The problem
When a line of the records contains "availability", copy it.

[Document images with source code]
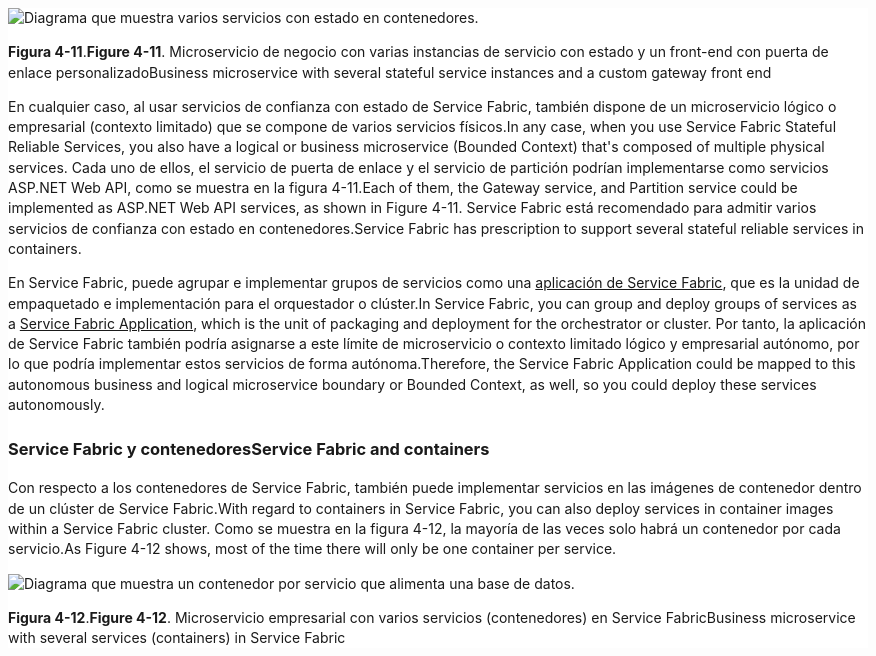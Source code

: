 ![Diagrama que muestra varios servicios con estado en contenedores.](./media/orchestrate-high-scalability-availability/service-fabric-stateful-business-microservice.png)

<span data-ttu-id="824b5-253">**Figura 4-11**.</span><span class="sxs-lookup"><span data-stu-id="824b5-253">**Figure 4-11**.</span></span> <span data-ttu-id="824b5-254">Microservicio de negocio con varias instancias de servicio con estado y un front-end con puerta de enlace personalizado</span><span class="sxs-lookup"><span data-stu-id="824b5-254">Business microservice with several stateful service instances and a custom gateway front end</span></span>

<span data-ttu-id="824b5-255">En cualquier caso, al usar servicios de confianza con estado de Service Fabric, también dispone de un microservicio lógico o empresarial (contexto limitado) que se compone de varios servicios físicos.</span><span class="sxs-lookup"><span data-stu-id="824b5-255">In any case, when you use Service Fabric Stateful Reliable Services, you also have a logical or business microservice (Bounded Context) that's composed of multiple physical services.</span></span> <span data-ttu-id="824b5-256">Cada uno de ellos, el servicio de puerta de enlace y el servicio de partición podrían implementarse como servicios ASP.NET Web API, como se muestra en la figura 4-11.</span><span class="sxs-lookup"><span data-stu-id="824b5-256">Each of them, the Gateway service, and Partition service could be implemented as ASP.NET Web API services, as shown in Figure 4-11.</span></span> <span data-ttu-id="824b5-257">Service Fabric está recomendado para admitir varios servicios de confianza con estado en contenedores.</span><span class="sxs-lookup"><span data-stu-id="824b5-257">Service Fabric has prescription to support several stateful reliable services in containers.</span></span>

<span data-ttu-id="824b5-258">En Service Fabric, puede agrupar e implementar grupos de servicios como una [aplicación de Service Fabric](https://docs.microsoft.com/azure/service-fabric/service-fabric-application-model), que es la unidad de empaquetado e implementación para el orquestador o clúster.</span><span class="sxs-lookup"><span data-stu-id="824b5-258">In Service Fabric, you can group and deploy groups of services as a [Service Fabric Application](https://docs.microsoft.com/azure/service-fabric/service-fabric-application-model), which is the unit of packaging and deployment for the orchestrator or cluster.</span></span> <span data-ttu-id="824b5-259">Por tanto, la aplicación de Service Fabric también podría asignarse a este límite de microservicio o contexto limitado lógico y empresarial autónomo, por lo que podría implementar estos servicios de forma autónoma.</span><span class="sxs-lookup"><span data-stu-id="824b5-259">Therefore, the Service Fabric Application could be mapped to this autonomous business and logical microservice boundary or Bounded Context, as well, so you could deploy these services autonomously.</span></span>

### <a name="service-fabric-and-containers"></a><span data-ttu-id="824b5-260">Service Fabric y contenedores</span><span class="sxs-lookup"><span data-stu-id="824b5-260">Service Fabric and containers</span></span>

<span data-ttu-id="824b5-261">Con respecto a los contenedores de Service Fabric, también puede implementar servicios en las imágenes de contenedor dentro de un clúster de Service Fabric.</span><span class="sxs-lookup"><span data-stu-id="824b5-261">With regard to containers in Service Fabric, you can also deploy services in container images within a Service Fabric cluster.</span></span> <span data-ttu-id="824b5-262">Como se muestra en la figura 4-12, la mayoría de las veces solo habrá un contenedor por cada servicio.</span><span class="sxs-lookup"><span data-stu-id="824b5-262">As Figure 4-12 shows, most of the time there will only be one container per service.</span></span>

![Diagrama que muestra un contenedor por servicio que alimenta una base de datos.](./media/orchestrate-high-scalability-availability/azure-service-fabric-business-microservice.png)

<span data-ttu-id="824b5-264">**Figura 4-12**.</span><span class="sxs-lookup"><span data-stu-id="824b5-264">**Figure 4-12**.</span></span> <span data-ttu-id="824b5-265">Microservicio empresarial con varios servicios (contenedores) en Service Fabric</span><span class="sxs-lookup"><span data-stu-id="824b5-265">Business microservice with several services (containers) in Service Fabric</span></span>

Task result
: ![Diagrama que muestra varios servicios con estado en contenedores.](./media/orchestrate-high-scalability-availability/service-fabric-stateful-business-microservice.png)
![Diagrama que muestra un contenedor por servicio que alimenta una base de datos.](./media/orchestrate-high-scalability-availability/azure-service-fabric-business-microservice.png)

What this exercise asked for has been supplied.